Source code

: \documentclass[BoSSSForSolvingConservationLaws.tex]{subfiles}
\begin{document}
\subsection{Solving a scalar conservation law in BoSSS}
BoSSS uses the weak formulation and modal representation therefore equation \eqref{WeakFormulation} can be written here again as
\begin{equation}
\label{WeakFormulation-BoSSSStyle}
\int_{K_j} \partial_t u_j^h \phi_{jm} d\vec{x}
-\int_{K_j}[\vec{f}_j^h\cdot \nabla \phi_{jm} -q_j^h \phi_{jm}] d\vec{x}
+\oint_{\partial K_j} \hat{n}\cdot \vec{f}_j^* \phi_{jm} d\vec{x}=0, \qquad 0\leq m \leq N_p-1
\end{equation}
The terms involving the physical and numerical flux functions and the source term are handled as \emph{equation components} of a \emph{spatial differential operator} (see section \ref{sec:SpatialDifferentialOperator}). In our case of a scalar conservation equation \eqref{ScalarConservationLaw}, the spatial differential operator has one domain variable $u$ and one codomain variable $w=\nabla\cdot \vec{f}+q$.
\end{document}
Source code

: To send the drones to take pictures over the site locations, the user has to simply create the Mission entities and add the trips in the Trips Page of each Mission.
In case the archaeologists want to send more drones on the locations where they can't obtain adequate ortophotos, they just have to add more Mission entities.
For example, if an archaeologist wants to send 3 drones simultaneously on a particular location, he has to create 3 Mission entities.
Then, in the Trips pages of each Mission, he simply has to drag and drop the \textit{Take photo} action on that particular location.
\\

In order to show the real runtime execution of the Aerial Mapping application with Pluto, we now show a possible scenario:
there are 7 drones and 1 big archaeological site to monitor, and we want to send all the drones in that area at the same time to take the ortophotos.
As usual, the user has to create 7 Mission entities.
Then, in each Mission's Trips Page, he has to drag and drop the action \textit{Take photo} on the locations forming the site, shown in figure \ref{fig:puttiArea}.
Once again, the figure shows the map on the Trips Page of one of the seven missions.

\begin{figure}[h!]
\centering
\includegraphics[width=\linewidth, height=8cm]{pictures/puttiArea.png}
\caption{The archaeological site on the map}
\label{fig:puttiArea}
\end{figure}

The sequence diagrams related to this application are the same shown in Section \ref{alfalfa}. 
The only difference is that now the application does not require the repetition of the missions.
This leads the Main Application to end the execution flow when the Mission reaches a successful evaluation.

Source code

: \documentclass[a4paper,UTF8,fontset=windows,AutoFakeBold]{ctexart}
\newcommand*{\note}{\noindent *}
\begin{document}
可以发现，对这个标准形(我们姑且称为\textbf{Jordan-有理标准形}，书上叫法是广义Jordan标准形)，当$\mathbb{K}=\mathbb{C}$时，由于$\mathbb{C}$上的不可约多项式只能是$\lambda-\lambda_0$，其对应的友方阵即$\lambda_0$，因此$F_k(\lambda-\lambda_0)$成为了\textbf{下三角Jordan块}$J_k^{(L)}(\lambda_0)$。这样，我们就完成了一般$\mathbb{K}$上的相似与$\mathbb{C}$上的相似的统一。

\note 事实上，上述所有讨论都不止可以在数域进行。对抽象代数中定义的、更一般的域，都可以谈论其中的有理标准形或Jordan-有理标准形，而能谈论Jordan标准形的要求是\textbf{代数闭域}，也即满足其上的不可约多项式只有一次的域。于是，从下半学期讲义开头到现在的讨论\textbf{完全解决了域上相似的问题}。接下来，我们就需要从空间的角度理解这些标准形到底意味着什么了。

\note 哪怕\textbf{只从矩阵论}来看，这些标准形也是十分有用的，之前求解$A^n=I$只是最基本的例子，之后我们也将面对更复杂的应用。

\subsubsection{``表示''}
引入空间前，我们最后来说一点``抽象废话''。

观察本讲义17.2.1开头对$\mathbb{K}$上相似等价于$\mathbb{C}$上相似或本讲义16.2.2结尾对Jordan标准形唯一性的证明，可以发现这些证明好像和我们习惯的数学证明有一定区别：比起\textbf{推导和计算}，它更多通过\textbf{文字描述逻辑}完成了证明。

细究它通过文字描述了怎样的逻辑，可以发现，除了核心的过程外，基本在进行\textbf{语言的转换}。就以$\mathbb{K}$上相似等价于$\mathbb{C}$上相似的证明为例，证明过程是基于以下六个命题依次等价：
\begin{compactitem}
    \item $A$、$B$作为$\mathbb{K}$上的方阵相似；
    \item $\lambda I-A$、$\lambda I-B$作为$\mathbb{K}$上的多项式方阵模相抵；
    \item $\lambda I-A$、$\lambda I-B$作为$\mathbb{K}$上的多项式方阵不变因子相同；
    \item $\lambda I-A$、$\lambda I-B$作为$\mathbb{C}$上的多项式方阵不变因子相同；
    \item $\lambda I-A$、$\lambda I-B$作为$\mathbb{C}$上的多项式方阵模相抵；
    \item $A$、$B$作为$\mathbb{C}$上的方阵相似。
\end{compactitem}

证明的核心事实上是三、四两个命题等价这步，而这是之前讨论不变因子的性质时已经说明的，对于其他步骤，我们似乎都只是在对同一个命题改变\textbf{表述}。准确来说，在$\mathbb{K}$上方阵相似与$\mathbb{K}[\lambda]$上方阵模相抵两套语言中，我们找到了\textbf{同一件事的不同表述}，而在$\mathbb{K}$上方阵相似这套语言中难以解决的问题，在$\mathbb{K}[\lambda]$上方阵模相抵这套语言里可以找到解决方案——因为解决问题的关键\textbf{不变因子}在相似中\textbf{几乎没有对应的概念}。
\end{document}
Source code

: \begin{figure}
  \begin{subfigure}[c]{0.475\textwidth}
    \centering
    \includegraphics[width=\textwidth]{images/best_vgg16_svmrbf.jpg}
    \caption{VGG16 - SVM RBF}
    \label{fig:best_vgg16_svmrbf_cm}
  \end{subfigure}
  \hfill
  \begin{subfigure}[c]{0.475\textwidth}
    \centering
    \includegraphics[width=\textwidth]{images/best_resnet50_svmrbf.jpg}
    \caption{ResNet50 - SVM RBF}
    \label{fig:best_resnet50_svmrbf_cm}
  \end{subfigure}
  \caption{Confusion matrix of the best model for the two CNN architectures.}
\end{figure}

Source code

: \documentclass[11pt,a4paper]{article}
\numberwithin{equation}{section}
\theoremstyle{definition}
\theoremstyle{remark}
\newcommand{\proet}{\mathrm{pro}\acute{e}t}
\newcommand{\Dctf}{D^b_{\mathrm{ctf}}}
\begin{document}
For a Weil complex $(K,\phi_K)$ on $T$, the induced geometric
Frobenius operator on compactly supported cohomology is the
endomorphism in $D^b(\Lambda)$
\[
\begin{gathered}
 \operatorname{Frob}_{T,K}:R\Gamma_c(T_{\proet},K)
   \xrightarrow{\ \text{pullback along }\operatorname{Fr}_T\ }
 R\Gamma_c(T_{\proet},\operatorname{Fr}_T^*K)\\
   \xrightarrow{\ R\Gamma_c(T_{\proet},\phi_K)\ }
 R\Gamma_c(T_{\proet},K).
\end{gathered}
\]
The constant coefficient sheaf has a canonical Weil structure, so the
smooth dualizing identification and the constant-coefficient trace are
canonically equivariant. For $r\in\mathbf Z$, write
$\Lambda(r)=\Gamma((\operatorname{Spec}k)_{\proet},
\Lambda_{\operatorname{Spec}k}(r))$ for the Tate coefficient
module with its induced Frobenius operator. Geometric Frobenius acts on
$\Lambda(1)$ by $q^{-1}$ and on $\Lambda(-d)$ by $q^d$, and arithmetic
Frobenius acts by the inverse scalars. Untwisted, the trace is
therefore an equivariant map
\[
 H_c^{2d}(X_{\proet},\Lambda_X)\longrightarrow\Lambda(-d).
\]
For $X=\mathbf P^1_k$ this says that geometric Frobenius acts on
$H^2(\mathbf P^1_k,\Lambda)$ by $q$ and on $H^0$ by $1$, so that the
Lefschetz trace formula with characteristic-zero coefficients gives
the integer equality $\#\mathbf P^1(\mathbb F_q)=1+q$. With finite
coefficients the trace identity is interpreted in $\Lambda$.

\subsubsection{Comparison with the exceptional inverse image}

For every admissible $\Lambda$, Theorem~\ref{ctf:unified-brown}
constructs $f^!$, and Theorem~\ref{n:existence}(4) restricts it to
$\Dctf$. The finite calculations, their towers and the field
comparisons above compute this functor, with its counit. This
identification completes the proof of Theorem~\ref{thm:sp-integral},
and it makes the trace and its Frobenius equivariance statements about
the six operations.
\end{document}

To do. For the lines above, output exactly those from the line containing "The terms involving" through the line containing "there are 7", and skip the others.

Response to this task.
The terms involving the physical and numerical flux functions and the source term are handled as \emph{equation components} of a \emph{spatial differential operator} (see section \ref{sec:SpatialDifferentialOperator}). In our case of a scalar conservation equation \eqref{ScalarConservationLaw}, the spatial differential operator has one domain variable $u$ and one codomain variable $w=\nabla\cdot \vec{f}+q$.
\end{document}
Source code

: To send the drones to take pictures over the site locations, the user has to simply create the Mission entities and add the trips in the Trips Page of each Mission.
In case the archaeologists want to send more drones on the locations where they can't obtain adequate ortophotos, they just have to add more Mission entities.
For example, if an archaeologist wants to send 3 drones simultaneously on a particular location, he has to create 3 Mission entities.
Then, in the Trips pages of each Mission, he simply has to drag and drop the \textit{Take photo} action on that particular location.
\\

In order to show the real runtime execution of the Aerial Mapping application with Pluto, we now show a possible scenario:
there are 7 drones and 1 big archaeological site to monitor, and we want to send all the drones in that area at the same time to take the ortophotos.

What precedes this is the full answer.